人間はなかなか自分を客観視できない。そして,都合良くできていて,大方,35歳あたりをすぎると,毎年年令を重ねて自分は◯歳なのだとわかっているけれども,なんとな〜く,35〜40歳程度の精神年齢で頭の中は止まっていないだろうか。わたしは,なんとな〜くそんな気がする。それは自分の中だけの問題であって,実際は見た目はちゃんと40,50,55歳と代わっているわけでさ。
話があっちこっちに飛ぶけど……。
自分が新採用で勤務した学校の教務主任は,当時58歳(わたしが教員2年めを終えた時,定年退職をしたのでそう予想)。白髪で恰幅がよく,いつも「わっはっはっは」と職員室内で声をひびかせていた。とにかく達筆で,ほぼ全学級の書写を担当していたのではないか。もちろん,卒業証書を含め,毛筆で書かねばならない仕事(今よりも何倍も多かった)は全て引き受けていた。いつも筆を持ち歩いていたことが印象的である。
全校生徒1000人のマンモス校だったので,教員だけでも40名以上いて,そんなに会話をした回数はないのだけれど,自分が初任者ということで,その時々にお世話になった。
会話をしていると,近所にいる「おじいちゃん」と話をしている感覚だった。
実際,職員室内でのこの方の雑談の多くは「孫がこうしたああした」「孫にこうしてもらったああしてもらった」という話ばかりだったことを覚えている。そのエピソードが,この方の明るくてユーモラスな雰囲気とからまってなかなかおもしろく,放課後,みんなで爆笑していたことがよい思い出だ。
さて,わたしは今年の誕生日で56歳を迎える。
そうなんだよね。
初任者から見れば,(学生したらもっともっと年齢が離れるから)「おじいちゃん」なのよ。

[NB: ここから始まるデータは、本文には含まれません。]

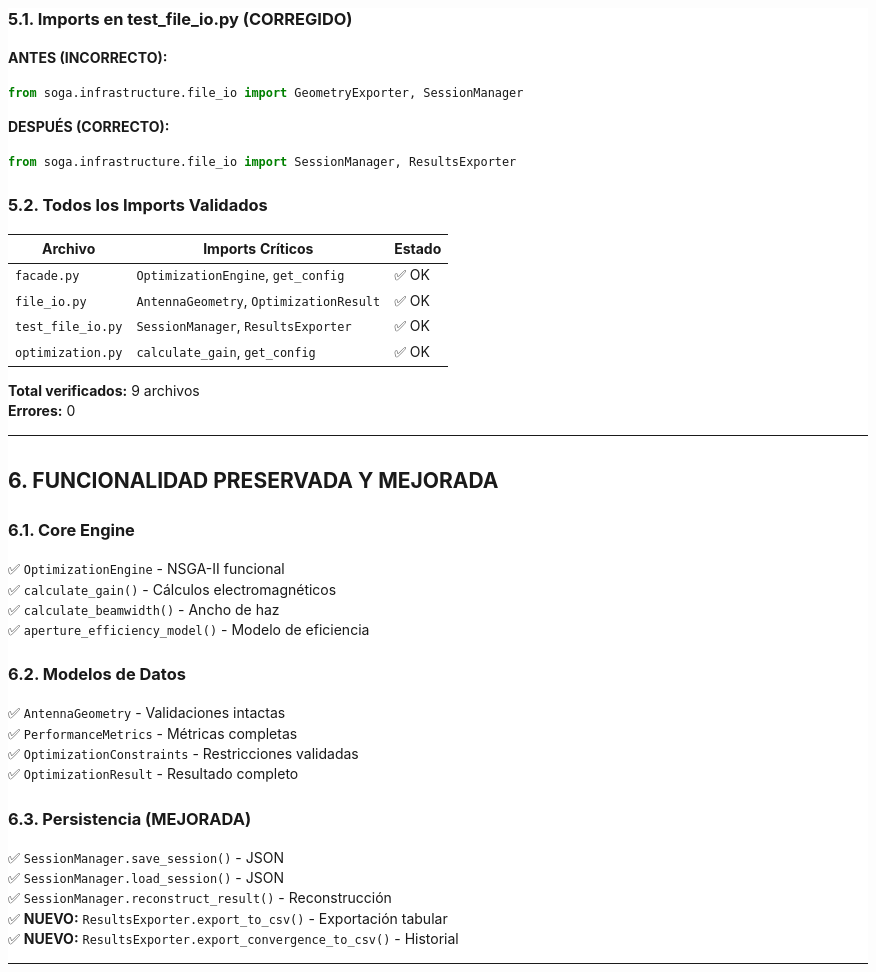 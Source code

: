 ### 5.1. Imports en test_file_io.py (CORREGIDO)

**ANTES (INCORRECTO):**
```python
from soga.infrastructure.file_io import GeometryExporter, SessionManager
```

**DESPUÉS (CORRECTO):**
```python
from soga.infrastructure.file_io import SessionManager, ResultsExporter
```

### 5.2. Todos los Imports Validados

| Archivo | Imports Críticos | Estado |
|---------|------------------|--------|
| `facade.py` | `OptimizationEngine`, `get_config` | ✅ OK |
| `file_io.py` | `AntennaGeometry`, `OptimizationResult` | ✅ OK |
| `test_file_io.py` | `SessionManager`, `ResultsExporter` | ✅ OK |
| `optimization.py` | `calculate_gain`, `get_config` | ✅ OK |

**Total verificados:** 9 archivos  
**Errores:** 0

---

## 6. FUNCIONALIDAD PRESERVADA Y MEJORADA

### 6.1. Core Engine

✅ `OptimizationEngine` - NSGA-II funcional  
✅ `calculate_gain()` - Cálculos electromagnéticos  
✅ `calculate_beamwidth()` - Ancho de haz  
✅ `aperture_efficiency_model()` - Modelo de eficiencia  

### 6.2. Modelos de Datos

✅ `AntennaGeometry` - Validaciones intactas  
✅ `PerformanceMetrics` - Métricas completas  
✅ `OptimizationConstraints` - Restricciones validadas  
✅ `OptimizationResult` - Resultado completo  

### 6.3. Persistencia (MEJORADA)

✅ `SessionManager.save_session()` - JSON  
✅ `SessionManager.load_session()` - JSON  
✅ `SessionManager.reconstruct_result()` - Reconstrucción  
✅ **NUEVO:** `ResultsExporter.export_to_csv()` - Exportación tabular  
✅ **NUEVO:** `ResultsExporter.export_convergence_to_csv()` - Historial

---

実際,30歳を越える娘が3人もいるわけで,偶然,孫が生まれていないからだれもわたしを「おじいちゃん」と実質,呼ぶ人はいないけどさ……。おじいちゃんなのよ……苦笑。
だからなんだということではないけどさ,ちゃんと自分を見ようと思った。
もちろん,当時と今では高齢者の感覚が自分的にも他者的にもかわってきているかもしれない。

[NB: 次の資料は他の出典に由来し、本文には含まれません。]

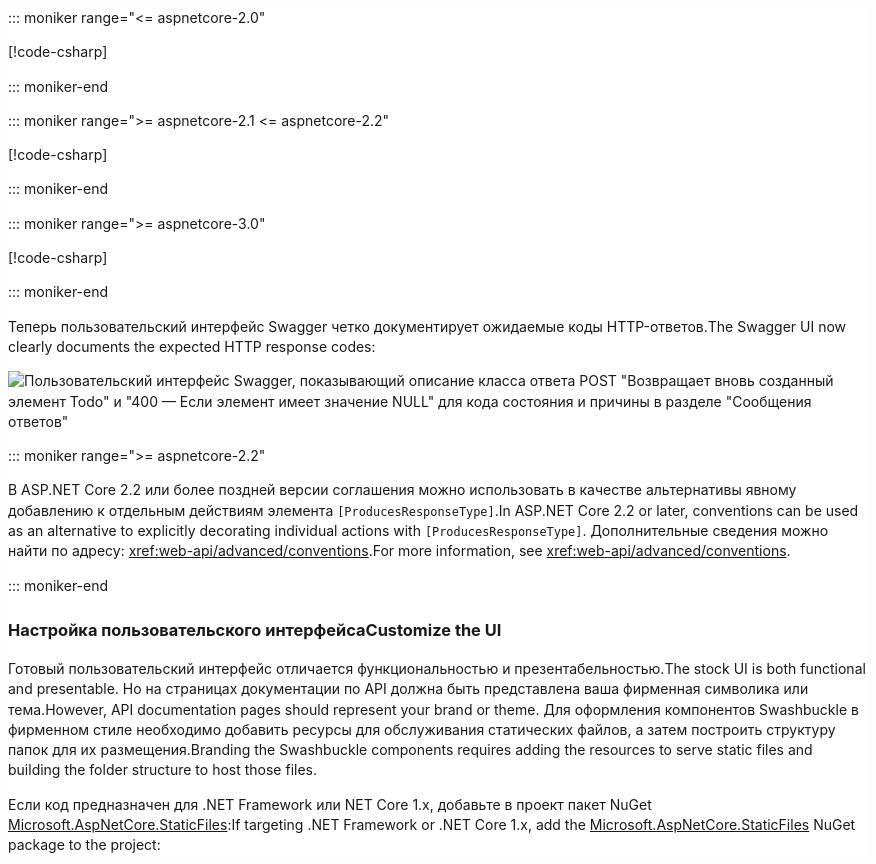 ::: moniker range="<= aspnetcore-2.0"

[!code-csharp[](../tutorials/web-api-help-pages-using-swagger/samples/2.0/TodoApi.Swashbuckle/Controllers/TodoController.cs?name=snippet_Create&highlight=17,18,20,21)]

::: moniker-end

::: moniker range=">= aspnetcore-2.1 <= aspnetcore-2.2"

[!code-csharp[](../tutorials/web-api-help-pages-using-swagger/samples/2.1/TodoApi.Swashbuckle/Controllers/TodoController.cs?name=snippet_Create&highlight=17,18,20,21)]

::: moniker-end

::: moniker range=">= aspnetcore-3.0"

[!code-csharp[](../tutorials/web-api-help-pages-using-swagger/samples/3.0/TodoApi.Swashbuckle/Controllers/TodoController.cs?name=snippet_Create&highlight=17,18,20,21)]

::: moniker-end

<span data-ttu-id="7fa8e-218">Теперь пользовательский интерфейс Swagger четко документирует ожидаемые коды HTTP-ответов.</span><span class="sxs-lookup"><span data-stu-id="7fa8e-218">The Swagger UI now clearly documents the expected HTTP response codes:</span></span>

![Пользовательский интерфейс Swagger, показывающий описание класса ответа POST "Возвращает вновь созданный элемент Todo" и "400 — Если элемент имеет значение NULL" для кода состояния и причины в разделе "Сообщения ответов"](web-api-help-pages-using-swagger/_static/data-annotations-response-types.png)

::: moniker range=">= aspnetcore-2.2"

<span data-ttu-id="7fa8e-220">В ASP.NET Core 2.2 или более поздней версии соглашения можно использовать в качестве альтернативы явному добавлению к отдельным действиям элемента `[ProducesResponseType]`.</span><span class="sxs-lookup"><span data-stu-id="7fa8e-220">In ASP.NET Core 2.2 or later, conventions can be used as an alternative to explicitly decorating individual actions with `[ProducesResponseType]`.</span></span> <span data-ttu-id="7fa8e-221">Дополнительные сведения можно найти по адресу: <xref:web-api/advanced/conventions>.</span><span class="sxs-lookup"><span data-stu-id="7fa8e-221">For more information, see <xref:web-api/advanced/conventions>.</span></span>

::: moniker-end

### <a name="customize-the-ui"></a><span data-ttu-id="7fa8e-222">Настройка пользовательского интерфейса</span><span class="sxs-lookup"><span data-stu-id="7fa8e-222">Customize the UI</span></span>

<span data-ttu-id="7fa8e-223">Готовый пользовательский интерфейс отличается функциональностью и презентабельностью.</span><span class="sxs-lookup"><span data-stu-id="7fa8e-223">The stock UI is both functional and presentable.</span></span> <span data-ttu-id="7fa8e-224">Но на страницах документации по API должна быть представлена ваша фирменная символика или тема.</span><span class="sxs-lookup"><span data-stu-id="7fa8e-224">However, API documentation pages should represent your brand or theme.</span></span> <span data-ttu-id="7fa8e-225">Для оформления компонентов Swashbuckle в фирменном стиле необходимо добавить ресурсы для обслуживания статических файлов, а затем построить структуру папок для их размещения.</span><span class="sxs-lookup"><span data-stu-id="7fa8e-225">Branding the Swashbuckle components requires adding the resources to serve static files and building the folder structure to host those files.</span></span>

<span data-ttu-id="7fa8e-226">Если код предназначен для .NET Framework или NET Core 1.x, добавьте в проект пакет NuGet [Microsoft.AspNetCore.StaticFiles](https://www.nuget.org/packages/Microsoft.AspNetCore.StaticFiles):</span><span class="sxs-lookup"><span data-stu-id="7fa8e-226">If targeting .NET Framework or .NET Core 1.x, add the [Microsoft.AspNetCore.StaticFiles](https://www.nuget.org/packages/Microsoft.AspNetCore.StaticFiles) NuGet package to the project:</span></span>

高齢者が多くなりわたしの年齢に近い方々がまだまだ元気で,世の中的にはマジョリティだからそう感じない,口に出せないのかもしれない。
特に,大学という空間は基本,高齢者(の先生)が多く,わたし自身若い感覚でいる感じに陥りそう。
でも,学生から見たら,めちゃくちゃ年が離れた人間なの。
だからなんだということではないけどさ。
なにかあると,わざわざ(一緒にどうですかと)声をかけてくれる学生に感謝。
ちょっとした振る舞いや一言が学生たち年下に対してパワハラになる可能性があるからいつもいつも気をつけよう
だから,基本,自分の話をするのではなく,聽き手として過ごしていこう。
幸い,(少しは成長したのか)若い頃と違って「自分が自分が!!」という自分はほとんどいなくなった。
自分のことを話したいとも思わなくなった。
よき聴き手として過ごせますように。